BEGIN Dataset
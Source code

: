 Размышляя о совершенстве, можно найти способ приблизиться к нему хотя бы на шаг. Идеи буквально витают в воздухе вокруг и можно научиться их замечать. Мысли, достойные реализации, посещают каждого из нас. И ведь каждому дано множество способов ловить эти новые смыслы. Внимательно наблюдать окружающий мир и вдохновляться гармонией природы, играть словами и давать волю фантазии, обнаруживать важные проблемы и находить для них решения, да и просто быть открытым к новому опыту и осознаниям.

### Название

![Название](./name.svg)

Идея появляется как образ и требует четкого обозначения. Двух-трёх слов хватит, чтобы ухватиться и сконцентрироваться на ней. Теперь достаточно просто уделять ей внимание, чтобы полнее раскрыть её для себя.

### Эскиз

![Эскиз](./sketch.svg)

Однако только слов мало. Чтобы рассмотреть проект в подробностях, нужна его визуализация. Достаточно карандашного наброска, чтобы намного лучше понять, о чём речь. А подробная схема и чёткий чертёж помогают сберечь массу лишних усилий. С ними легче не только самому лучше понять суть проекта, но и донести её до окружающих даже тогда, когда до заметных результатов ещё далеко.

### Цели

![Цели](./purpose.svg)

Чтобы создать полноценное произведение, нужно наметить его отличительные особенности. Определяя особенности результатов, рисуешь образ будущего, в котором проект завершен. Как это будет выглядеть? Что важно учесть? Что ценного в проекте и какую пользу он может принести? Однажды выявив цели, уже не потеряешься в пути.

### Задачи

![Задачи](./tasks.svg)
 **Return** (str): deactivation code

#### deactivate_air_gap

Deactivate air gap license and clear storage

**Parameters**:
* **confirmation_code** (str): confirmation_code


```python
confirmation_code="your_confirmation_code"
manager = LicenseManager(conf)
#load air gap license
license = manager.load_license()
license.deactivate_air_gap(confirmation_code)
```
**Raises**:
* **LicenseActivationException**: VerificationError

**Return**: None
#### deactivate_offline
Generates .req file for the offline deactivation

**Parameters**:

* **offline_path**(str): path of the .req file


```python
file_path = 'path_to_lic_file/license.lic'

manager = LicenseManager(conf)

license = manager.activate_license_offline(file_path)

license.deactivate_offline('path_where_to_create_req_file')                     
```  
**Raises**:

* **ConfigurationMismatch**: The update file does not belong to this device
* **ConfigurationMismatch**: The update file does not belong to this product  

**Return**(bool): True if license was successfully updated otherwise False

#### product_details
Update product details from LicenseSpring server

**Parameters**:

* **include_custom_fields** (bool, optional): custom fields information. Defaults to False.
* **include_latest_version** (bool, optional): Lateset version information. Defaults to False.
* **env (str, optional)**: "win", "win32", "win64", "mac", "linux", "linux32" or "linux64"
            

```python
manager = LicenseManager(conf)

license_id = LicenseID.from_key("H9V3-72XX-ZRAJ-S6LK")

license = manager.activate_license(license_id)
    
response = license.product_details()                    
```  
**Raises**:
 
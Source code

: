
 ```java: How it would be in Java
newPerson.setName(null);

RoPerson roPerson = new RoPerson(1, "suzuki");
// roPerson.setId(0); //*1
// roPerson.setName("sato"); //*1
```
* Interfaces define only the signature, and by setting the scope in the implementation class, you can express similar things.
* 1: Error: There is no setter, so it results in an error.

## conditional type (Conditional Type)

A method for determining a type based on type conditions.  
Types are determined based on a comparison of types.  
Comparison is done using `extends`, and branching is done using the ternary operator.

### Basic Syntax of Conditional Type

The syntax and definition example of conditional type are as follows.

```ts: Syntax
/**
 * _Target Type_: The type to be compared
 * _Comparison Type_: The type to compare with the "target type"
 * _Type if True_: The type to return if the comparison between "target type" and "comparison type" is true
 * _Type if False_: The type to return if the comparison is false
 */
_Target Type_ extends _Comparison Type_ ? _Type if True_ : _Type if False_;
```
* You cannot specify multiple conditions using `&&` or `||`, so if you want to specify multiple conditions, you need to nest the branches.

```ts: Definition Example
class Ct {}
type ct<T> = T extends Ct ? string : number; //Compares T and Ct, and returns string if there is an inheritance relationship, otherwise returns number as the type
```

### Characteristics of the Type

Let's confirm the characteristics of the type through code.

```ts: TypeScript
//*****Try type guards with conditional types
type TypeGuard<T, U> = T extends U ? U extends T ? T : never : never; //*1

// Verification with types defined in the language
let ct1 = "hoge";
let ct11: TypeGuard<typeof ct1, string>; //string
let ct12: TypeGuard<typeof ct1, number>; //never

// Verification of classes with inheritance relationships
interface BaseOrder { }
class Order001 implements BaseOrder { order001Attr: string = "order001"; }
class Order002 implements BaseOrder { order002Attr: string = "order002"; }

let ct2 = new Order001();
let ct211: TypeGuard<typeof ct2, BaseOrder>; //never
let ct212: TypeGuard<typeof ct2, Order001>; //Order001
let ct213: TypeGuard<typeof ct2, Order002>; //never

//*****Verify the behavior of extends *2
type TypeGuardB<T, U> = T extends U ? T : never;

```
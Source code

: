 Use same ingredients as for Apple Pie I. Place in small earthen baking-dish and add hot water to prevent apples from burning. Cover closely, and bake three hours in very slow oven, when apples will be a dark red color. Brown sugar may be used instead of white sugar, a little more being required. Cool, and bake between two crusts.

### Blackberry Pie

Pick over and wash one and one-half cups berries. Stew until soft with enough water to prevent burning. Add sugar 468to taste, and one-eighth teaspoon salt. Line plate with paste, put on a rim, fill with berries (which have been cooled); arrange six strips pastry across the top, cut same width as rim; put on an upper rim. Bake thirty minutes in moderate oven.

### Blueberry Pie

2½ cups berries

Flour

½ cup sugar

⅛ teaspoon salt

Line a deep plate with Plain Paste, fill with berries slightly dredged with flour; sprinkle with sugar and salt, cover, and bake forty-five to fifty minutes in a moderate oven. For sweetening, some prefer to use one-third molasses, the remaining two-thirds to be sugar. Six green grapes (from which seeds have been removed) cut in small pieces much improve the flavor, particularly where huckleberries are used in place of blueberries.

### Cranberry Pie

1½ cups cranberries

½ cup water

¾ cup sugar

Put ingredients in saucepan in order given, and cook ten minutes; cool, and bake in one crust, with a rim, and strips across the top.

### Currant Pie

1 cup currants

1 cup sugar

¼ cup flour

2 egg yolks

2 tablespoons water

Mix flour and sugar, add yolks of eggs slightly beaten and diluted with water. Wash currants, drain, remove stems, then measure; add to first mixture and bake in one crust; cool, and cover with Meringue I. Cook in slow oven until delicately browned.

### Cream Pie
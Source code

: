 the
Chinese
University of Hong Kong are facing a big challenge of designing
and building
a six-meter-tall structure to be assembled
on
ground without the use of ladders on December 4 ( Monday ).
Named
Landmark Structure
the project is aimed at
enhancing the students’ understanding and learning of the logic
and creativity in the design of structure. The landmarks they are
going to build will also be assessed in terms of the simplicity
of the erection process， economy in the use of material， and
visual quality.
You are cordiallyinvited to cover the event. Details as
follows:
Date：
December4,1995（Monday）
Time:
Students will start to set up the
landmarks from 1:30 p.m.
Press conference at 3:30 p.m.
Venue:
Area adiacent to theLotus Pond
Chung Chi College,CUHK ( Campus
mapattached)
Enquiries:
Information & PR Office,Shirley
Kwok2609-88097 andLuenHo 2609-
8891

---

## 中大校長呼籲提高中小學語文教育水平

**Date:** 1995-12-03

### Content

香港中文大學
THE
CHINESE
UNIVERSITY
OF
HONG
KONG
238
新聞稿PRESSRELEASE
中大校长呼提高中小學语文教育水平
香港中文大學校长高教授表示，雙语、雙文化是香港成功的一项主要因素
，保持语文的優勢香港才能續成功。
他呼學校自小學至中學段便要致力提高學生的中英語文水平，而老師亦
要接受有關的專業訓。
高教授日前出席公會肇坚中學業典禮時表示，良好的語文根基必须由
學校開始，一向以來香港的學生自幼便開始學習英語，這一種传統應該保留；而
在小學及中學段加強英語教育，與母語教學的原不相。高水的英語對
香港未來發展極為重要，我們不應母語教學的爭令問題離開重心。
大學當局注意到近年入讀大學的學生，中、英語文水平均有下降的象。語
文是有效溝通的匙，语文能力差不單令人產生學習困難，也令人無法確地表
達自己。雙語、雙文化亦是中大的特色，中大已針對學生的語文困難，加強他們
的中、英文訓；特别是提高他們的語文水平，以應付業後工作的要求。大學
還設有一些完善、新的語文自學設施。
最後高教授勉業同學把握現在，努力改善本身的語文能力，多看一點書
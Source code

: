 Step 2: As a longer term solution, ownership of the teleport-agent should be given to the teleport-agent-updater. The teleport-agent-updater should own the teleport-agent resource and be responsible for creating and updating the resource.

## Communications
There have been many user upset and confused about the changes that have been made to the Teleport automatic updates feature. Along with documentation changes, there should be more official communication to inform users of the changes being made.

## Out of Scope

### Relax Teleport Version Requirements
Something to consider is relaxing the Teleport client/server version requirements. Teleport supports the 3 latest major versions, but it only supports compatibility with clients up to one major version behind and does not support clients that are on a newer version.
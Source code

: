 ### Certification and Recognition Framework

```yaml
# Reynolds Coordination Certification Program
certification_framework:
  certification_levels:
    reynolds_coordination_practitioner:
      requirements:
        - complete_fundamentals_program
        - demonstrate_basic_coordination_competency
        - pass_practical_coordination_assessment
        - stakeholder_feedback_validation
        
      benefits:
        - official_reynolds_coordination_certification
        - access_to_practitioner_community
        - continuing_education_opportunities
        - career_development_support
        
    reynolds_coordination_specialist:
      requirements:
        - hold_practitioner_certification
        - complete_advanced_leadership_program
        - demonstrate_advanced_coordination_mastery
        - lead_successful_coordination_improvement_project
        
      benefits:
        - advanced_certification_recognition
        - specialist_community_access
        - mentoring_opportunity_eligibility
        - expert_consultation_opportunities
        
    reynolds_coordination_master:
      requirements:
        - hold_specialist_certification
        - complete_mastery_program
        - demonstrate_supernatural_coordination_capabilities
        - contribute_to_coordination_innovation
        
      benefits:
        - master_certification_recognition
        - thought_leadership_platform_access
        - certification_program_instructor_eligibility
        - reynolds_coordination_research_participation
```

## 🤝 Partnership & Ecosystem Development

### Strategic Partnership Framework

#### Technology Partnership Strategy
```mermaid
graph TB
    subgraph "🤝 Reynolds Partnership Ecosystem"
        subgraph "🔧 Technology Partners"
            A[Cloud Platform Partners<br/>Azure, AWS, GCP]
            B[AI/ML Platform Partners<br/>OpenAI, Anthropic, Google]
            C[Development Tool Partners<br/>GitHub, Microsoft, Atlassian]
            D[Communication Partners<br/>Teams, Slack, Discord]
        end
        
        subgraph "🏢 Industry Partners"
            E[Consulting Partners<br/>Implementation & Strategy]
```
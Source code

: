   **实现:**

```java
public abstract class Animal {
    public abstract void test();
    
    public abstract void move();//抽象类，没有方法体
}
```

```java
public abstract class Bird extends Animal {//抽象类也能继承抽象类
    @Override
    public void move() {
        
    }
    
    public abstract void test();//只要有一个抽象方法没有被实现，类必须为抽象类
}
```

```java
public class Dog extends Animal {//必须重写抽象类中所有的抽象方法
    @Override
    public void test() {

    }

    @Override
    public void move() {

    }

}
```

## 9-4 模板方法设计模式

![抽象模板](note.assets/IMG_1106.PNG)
END Dataset
**Work to be completed:**
Please return every line in the data that includes the string "number".

**Answer space:**
type ct<T> = T extends Ct ? string : number; //Compares T and Ct, and returns string if there is an inheritance relationship, otherwise returns number as the type
let ct12: TypeGuard<typeof ct1, number>; //never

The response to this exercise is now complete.